Colos, 14 de maio de 2041
“Quando a terra se vê tão corrupta como está a nossa, qual será a causa desta corrupção? Ou é porque os pregadores não pregam a verdadeira doutrina; ou porque os ouvintes, sendo verdadeira a doutrina que lhes dão, a não querem receber”. No século XVII, Vieira desistira de convencer os homens. Dirigiu os seus sermões para seres mais sensíveis: os peixes, seres alheios às renúncias dos homens. Aos peixes, discretas testemunhas da corrupção de costumes praticada por aqueles que pela terra iam cumprindo os seus dias. E que das injustiças não traduziam consciência. Escutemos Vieira, como se estivéssemos em 2021:
“Ou é porque os pregadores dizem uma cousa e fazem outra; ou porque a terra se não deixa salgar, e os ouvintes querem antes imitar o que eles fazem, que fazer o que dizem”.
Poderia acrescentar que talvez fosse porque andavam tão distraídos na lida de ganhar a vida, que a perdiam. Ou por pressentirem que, da corajosa denúncia da corrupção, poderia advir nefasta consequência para si e para os seus.
Assistíamos ao uso e ao abuso do poder. O património comum era usado em favor de uns poucos, em atos que quedavam impunes, não sendo raro que os seus suspeitos autores fossem considerados pessoas de bem, a quem eram atribuídas honrarias. Convivíamos com um descarado tráfico de influências, víamos o erário púbico ser defenestrado, efetuadas transações de bens à margem dos procedimentos legais. Os conceitos de respeito pela pessoa humana e de justiça foram banalizados.
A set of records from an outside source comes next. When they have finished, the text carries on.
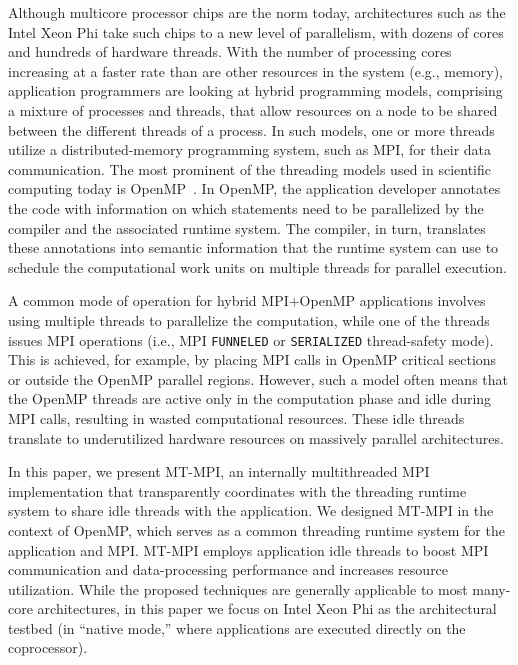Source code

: 
Although multicore processor chips are the norm today, architectures
such as the Intel Xeon Phi take such chips to a new level of
parallelism, with dozens of cores and hundreds of hardware threads.
With the number of processing cores increasing at a faster rate than
are other resources in the system (e.g., memory), application
programmers are looking at hybrid programming models, comprising a
mixture of processes and threads, that allow resources on a node to be
shared between the different threads of a process.  In such models,
one or more threads utilize a distributed-memory programming system,
such as MPI, for their data communication.  The most prominent of the
threading models used in scientific computing today is
OpenMP~\cite{openmp}.  In OpenMP, the application developer annotates
the code with information on which statements need to be parallelized
by the compiler and the associated runtime system.  The compiler, in
turn, translates these annotations into semantic information that the
runtime system can use to schedule the computational work units on
multiple threads for parallel execution.

A common mode of operation for hybrid MPI+OpenMP applications involves
using multiple threads to parallelize the computation, while one of
the threads issues MPI operations (i.e., MPI \texttt{FUNNELED} or
\texttt{SERIALIZED} thread-safety mode).  This is achieved, for
example, by placing MPI calls in OpenMP critical sections or outside
the OpenMP parallel regions.  However, such a model often means that
the OpenMP threads are active only in the computation phase and idle
during MPI calls, resulting in wasted computational resources.  These
idle threads translate to underutilized hardware resources on
massively parallel architectures.

In this paper, we present MT-MPI, an internally multithreaded MPI
implementation that transparently coordinates with the threading
runtime system to share idle threads with the application.  We
designed MT-MPI in the context of OpenMP, which serves as a common
threading runtime system for the application and MPI.  MT-MPI employs
application idle threads to boost MPI communication and
data-processing performance and increases resource utilization.  While
the proposed techniques are generally applicable to most many-core
architectures, in this paper we focus on Intel Xeon Phi as the
architectural testbed (in ``native mode,'' where applications are
executed directly on the coprocessor).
Bento XVI dizia que os cristãos não deveriam respeitar leis injustas. Urgia que se agisse, se assumisse resiliência. Numa época de injustiças, como aquela que se vivia nos idos de vinte, urgia que fizéssemos a nossa parte, que se fizesse luz sobre os males de que o mundo padecia, para que fossem abertos rasgões de luz na cortina de escuridão que sobre ele caíra e sob a qual prosperavam os tiranos. Urgia debelar o medo, esse disfarce usado quando se faz o que sempre se fez, como se nada de indigno tivesse acontecido.
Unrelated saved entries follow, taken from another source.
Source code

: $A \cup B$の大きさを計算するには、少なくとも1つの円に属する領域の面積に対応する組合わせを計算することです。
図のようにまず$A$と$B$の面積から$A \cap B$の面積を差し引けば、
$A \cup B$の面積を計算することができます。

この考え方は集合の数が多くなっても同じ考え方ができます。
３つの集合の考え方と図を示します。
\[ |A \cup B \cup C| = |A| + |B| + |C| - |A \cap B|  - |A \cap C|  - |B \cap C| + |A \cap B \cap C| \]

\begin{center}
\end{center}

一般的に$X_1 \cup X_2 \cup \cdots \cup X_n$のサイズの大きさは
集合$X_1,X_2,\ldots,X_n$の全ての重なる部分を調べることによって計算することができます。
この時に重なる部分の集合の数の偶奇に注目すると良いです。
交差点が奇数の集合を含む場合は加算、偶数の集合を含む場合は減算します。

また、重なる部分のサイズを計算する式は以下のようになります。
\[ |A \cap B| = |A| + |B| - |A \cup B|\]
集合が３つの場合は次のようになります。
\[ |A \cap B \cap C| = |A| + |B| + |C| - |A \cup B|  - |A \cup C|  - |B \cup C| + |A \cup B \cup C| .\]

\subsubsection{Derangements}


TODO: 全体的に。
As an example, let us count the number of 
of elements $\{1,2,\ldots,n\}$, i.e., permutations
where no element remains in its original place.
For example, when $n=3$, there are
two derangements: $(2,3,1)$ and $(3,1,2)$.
Diz-nos o dicionário que valor (do latim valôre) é qualidade de quem pratica atos extraordinários e, eticamente, um princípio passível de orientar a ação humana. Se assim era, conviria seguir o preceito do Dalai Lama:“Precisamos ensinar, do jardim de infância até a faculdade, que a moralidade é o caminho da felicidade. O sistema educacional moderno presta somente atenção no desenvolvimento do cérebro e não o desenvolvimento moral”.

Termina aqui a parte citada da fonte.